WHAT YOU WILL DO
Print each line of the material again, keeping everything exact.
** DATA FOR ANALYSIS follows **
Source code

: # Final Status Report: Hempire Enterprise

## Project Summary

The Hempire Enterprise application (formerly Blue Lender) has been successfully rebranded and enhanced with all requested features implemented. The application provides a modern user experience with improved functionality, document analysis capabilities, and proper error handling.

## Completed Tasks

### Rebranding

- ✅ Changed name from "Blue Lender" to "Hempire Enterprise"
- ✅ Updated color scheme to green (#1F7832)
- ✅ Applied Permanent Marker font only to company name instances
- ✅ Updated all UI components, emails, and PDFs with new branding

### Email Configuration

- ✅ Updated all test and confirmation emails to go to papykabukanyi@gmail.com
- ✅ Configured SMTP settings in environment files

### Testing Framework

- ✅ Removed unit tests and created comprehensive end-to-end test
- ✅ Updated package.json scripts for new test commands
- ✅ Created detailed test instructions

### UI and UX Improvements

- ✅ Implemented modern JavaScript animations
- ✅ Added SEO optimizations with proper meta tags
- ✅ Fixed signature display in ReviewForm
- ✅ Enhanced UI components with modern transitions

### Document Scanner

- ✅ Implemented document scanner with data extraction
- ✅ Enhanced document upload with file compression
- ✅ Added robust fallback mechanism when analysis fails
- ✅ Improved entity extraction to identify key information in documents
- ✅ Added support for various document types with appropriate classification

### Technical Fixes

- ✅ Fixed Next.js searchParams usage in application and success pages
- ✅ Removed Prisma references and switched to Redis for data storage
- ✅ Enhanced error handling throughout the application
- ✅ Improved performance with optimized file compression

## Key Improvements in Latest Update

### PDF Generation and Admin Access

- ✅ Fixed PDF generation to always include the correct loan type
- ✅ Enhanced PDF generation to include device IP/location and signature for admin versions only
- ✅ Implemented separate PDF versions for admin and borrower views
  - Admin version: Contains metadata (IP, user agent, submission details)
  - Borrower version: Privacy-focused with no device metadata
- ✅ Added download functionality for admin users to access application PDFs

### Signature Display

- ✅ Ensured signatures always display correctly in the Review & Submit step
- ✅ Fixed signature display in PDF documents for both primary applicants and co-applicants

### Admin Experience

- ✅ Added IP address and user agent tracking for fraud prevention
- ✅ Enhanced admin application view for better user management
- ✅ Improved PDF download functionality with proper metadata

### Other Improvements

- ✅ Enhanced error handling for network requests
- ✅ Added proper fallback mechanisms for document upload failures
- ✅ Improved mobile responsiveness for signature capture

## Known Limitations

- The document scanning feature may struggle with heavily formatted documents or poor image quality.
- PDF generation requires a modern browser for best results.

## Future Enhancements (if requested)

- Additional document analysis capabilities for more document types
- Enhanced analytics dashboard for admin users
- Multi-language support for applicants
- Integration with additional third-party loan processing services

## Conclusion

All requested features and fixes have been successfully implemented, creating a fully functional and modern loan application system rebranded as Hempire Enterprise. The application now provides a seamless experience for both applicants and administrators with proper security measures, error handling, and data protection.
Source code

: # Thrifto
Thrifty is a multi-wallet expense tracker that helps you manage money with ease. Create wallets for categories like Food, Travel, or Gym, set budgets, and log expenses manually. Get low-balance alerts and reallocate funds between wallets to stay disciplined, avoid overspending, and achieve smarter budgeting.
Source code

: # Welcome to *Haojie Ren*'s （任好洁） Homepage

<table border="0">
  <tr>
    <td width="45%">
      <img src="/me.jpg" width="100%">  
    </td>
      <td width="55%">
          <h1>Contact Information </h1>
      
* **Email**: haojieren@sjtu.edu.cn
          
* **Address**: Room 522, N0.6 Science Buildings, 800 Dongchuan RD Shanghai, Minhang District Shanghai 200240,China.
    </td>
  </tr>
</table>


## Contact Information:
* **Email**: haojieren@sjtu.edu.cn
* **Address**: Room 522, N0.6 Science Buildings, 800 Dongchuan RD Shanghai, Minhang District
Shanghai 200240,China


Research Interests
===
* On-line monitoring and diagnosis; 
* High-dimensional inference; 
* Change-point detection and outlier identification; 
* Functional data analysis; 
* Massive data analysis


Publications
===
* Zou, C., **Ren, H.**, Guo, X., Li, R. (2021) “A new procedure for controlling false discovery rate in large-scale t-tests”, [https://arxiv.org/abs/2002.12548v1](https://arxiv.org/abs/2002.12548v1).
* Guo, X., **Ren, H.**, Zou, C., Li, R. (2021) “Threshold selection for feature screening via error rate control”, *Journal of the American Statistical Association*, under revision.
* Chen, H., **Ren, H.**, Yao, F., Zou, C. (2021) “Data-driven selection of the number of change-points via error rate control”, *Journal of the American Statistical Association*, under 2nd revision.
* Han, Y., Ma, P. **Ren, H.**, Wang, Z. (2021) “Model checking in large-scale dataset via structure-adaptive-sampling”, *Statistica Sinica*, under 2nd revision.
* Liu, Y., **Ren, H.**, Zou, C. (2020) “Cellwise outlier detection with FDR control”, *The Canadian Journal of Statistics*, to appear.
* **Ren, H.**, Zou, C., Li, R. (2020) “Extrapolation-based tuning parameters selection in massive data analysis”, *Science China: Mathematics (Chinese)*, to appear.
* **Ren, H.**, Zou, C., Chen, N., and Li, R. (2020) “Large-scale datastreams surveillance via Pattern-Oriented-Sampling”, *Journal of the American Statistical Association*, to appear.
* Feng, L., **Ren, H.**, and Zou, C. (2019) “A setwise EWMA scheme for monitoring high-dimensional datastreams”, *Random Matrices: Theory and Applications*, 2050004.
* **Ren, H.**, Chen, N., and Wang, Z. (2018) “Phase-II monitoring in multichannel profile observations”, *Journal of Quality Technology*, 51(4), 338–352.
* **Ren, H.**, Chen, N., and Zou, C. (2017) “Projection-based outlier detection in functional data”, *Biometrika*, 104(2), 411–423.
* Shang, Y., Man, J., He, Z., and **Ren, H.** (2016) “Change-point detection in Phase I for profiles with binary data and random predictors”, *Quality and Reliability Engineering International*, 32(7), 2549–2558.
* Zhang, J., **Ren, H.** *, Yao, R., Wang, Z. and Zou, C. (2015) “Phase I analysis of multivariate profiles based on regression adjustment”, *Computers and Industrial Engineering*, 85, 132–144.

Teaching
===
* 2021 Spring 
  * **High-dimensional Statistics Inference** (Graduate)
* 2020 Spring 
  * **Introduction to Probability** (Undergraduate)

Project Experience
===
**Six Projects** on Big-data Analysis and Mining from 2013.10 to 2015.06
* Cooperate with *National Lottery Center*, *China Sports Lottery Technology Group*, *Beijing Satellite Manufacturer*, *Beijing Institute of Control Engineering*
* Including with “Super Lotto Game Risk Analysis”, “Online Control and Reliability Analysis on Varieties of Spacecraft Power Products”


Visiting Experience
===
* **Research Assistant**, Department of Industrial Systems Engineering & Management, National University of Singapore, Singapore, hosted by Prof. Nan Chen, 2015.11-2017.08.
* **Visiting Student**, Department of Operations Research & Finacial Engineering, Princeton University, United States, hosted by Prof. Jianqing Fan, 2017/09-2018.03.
** End of DATA FOR ANALYSIS **
TASK RESPONSE
Source code

: # Final Status Report: Hempire Enterprise

## Project Summary

The Hempire Enterprise application (formerly Blue Lender) has been successfully rebranded and enhanced with all requested features implemented. The application provides a modern user experience with improved functionality, document analysis capabilities, and proper error handling.

## Completed Tasks

### Rebranding

- ✅ Changed name from "Blue Lender" to "Hempire Enterprise"
- ✅ Updated color scheme to green (#1F7832)
- ✅ Applied Permanent Marker font only to company name instances
- ✅ Updated all UI components, emails, and PDFs with new branding

### Email Configuration

- ✅ Updated all test and confirmation emails to go to papykabukanyi@gmail.com
- ✅ Configured SMTP settings in environment files

### Testing Framework

- ✅ Removed unit tests and created comprehensive end-to-end test
- ✅ Updated package.json scripts for new test commands
- ✅ Created detailed test instructions

### UI and UX Improvements

- ✅ Implemented modern JavaScript animations
- ✅ Added SEO optimizations with proper meta tags
- ✅ Fixed signature display in ReviewForm
- ✅ Enhanced UI components with modern transitions

### Document Scanner

- ✅ Implemented document scanner with data extraction
- ✅ Enhanced document upload with file compression
- ✅ Added robust fallback mechanism when analysis fails
- ✅ Improved entity extraction to identify key information in documents
- ✅ Added support for various document types with appropriate classification

### Technical Fixes

- ✅ Fixed Next.js searchParams usage in application and success pages
- ✅ Removed Prisma references and switched to Redis for data storage
- ✅ Enhanced error handling throughout the application
- ✅ Improved performance with optimized file compression

## Key Improvements in Latest Update

### PDF Generation and Admin Access

- ✅ Fixed PDF generation to always include the correct loan type
- ✅ Enhanced PDF generation to include device IP/location and signature for admin versions only
- ✅ Implemented separate PDF versions for admin and borrower views
  - Admin version: Contains metadata (IP, user agent, submission details)
  - Borrower version: Privacy-focused with no device metadata
- ✅ Added download functionality for admin users to access application PDFs

### Signature Display

- ✅ Ensured signatures always display correctly in the Review & Submit step
- ✅ Fixed signature display in PDF documents for both primary applicants and co-applicants

### Admin Experience

- ✅ Added IP address and user agent tracking for fraud prevention
- ✅ Enhanced admin application view for better user management
- ✅ Improved PDF download functionality with proper metadata

### Other Improvements

- ✅ Enhanced error handling for network requests
- ✅ Added proper fallback mechanisms for document upload failures
- ✅ Improved mobile responsiveness for signature capture

## Known Limitations

- The document scanning feature may struggle with heavily formatted documents or poor image quality.
- PDF generation requires a modern browser for best results.

## Future Enhancements (if requested)

- Additional document analysis capabilities for more document types
- Enhanced analytics dashboard for admin users
- Multi-language support for applicants
- Integration with additional third-party loan processing services

## Conclusion

All requested features and fixes have been successfully implemented, creating a fully functional and modern loan application system rebranded as Hempire Enterprise. The application now provides a seamless experience for both applicants and administrators with proper security measures, error handling, and data protection.
Source code

: # Thrifto
Thrifty is a multi-wallet expense tracker that helps you manage money with ease. Create wallets for categories like Food, Travel, or Gym, set budgets, and log expenses manually. Get low-balance alerts and reallocate funds between wallets to stay disciplined, avoid overspending, and achieve smarter budgeting.
Source code

: # Welcome to *Haojie Ren*'s （任好洁） Homepage

<table border="0">
  <tr>
    <td width="45%">
      <img src="/me.jpg" width="100%">  
    </td>
      <td width="55%">
          <h1>Contact Information </h1>
      
* **Email**: haojieren@sjtu.edu.cn
          
* **Address**: Room 522, N0.6 Science Buildings, 800 Dongchuan RD Shanghai, Minhang District Shanghai 200240,China.
    </td>
  </tr>
</table>


## Contact Information:
* **Email**: haojieren@sjtu.edu.cn
* **Address**: Room 522, N0.6 Science Buildings, 800 Dongchuan RD Shanghai, Minhang District
Shanghai 200240,China


Research Interests
===
* On-line monitoring and diagnosis; 
* High-dimensional inference; 
* Change-point detection and outlier identification; 
* Functional data analysis; 
* Massive data analysis


Publications
===
* Zou, C., **Ren, H.**, Guo, X., Li, R. (2021) “A new procedure for controlling false discovery rate in large-scale t-tests”, [https://arxiv.org/abs/2002.12548v1](https://arxiv.org/abs/2002.12548v1).
* Guo, X., **Ren, H.**, Zou, C., Li, R. (2021) “Threshold selection for feature screening via error rate control”, *Journal of the American Statistical Association*, under revision.
* Chen, H., **Ren, H.**, Yao, F., Zou, C. (2021) “Data-driven selection of the number of change-points via error rate control”, *Journal of the American Statistical Association*, under 2nd revision.
* Han, Y., Ma, P. **Ren, H.**, Wang, Z. (2021) “Model checking in large-scale dataset via structure-adaptive-sampling”, *Statistica Sinica*, under 2nd revision.
* Liu, Y., **Ren, H.**, Zou, C. (2020) “Cellwise outlier detection with FDR control”, *The Canadian Journal of Statistics*, to appear.
* **Ren, H.**, Zou, C., Li, R. (2020) “Extrapolation-based tuning parameters selection in massive data analysis”, *Science China: Mathematics (Chinese)*, to appear.
* **Ren, H.**, Zou, C., Chen, N., and Li, R. (2020) “Large-scale datastreams surveillance via Pattern-Oriented-Sampling”, *Journal of the American Statistical Association*, to appear.
* Feng, L., **Ren, H.**, and Zou, C. (2019) “A setwise EWMA scheme for monitoring high-dimensional datastreams”, *Random Matrices: Theory and Applications*, 2050004.
* **Ren, H.**, Chen, N., and Wang, Z. (2018) “Phase-II monitoring in multichannel profile observations”, *Journal of Quality Technology*, 51(4), 338–352.
* **Ren, H.**, Chen, N., and Zou, C. (2017) “Projection-based outlier detection in functional data”, *Biometrika*, 104(2), 411–423.
* Shang, Y., Man, J., He, Z., and **Ren, H.** (2016) “Change-point detection in Phase I for profiles with binary data and random predictors”, *Quality and Reliability Engineering International*, 32(7), 2549–2558.
* Zhang, J., **Ren, H.** *, Yao, R., Wang, Z. and Zou, C. (2015) “Phase I analysis of multivariate profiles based on regression adjustment”, *Computers and Industrial Engineering*, 85, 132–144.

Teaching
===
* 2021 Spring 
  * **High-dimensional Statistics Inference** (Graduate)
* 2020 Spring 
  * **Introduction to Probability** (Undergraduate)

Project Experience
===
**Six Projects** on Big-data Analysis and Mining from 2013.10 to 2015.06
* Cooperate with *National Lottery Center*, *China Sports Lottery Technology Group*, *Beijing Satellite Manufacturer*, *Beijing Institute of Control Engineering*
* Including with “Super Lotto Game Risk Analysis”, “Online Control and Reliability Analysis on Varieties of Spacecraft Power Products”


Visiting Experience
===
* **Research Assistant**, Department of Industrial Systems Engineering & Management, National University of Singapore, Singapore, hosted by Prof. Nan Chen, 2015.11-2017.08.
* **Visiting Student**, Department of Operations Research & Finacial Engineering, Princeton University, United States, hosted by Prof. Jianqing Fan, 2017/09-2018.03.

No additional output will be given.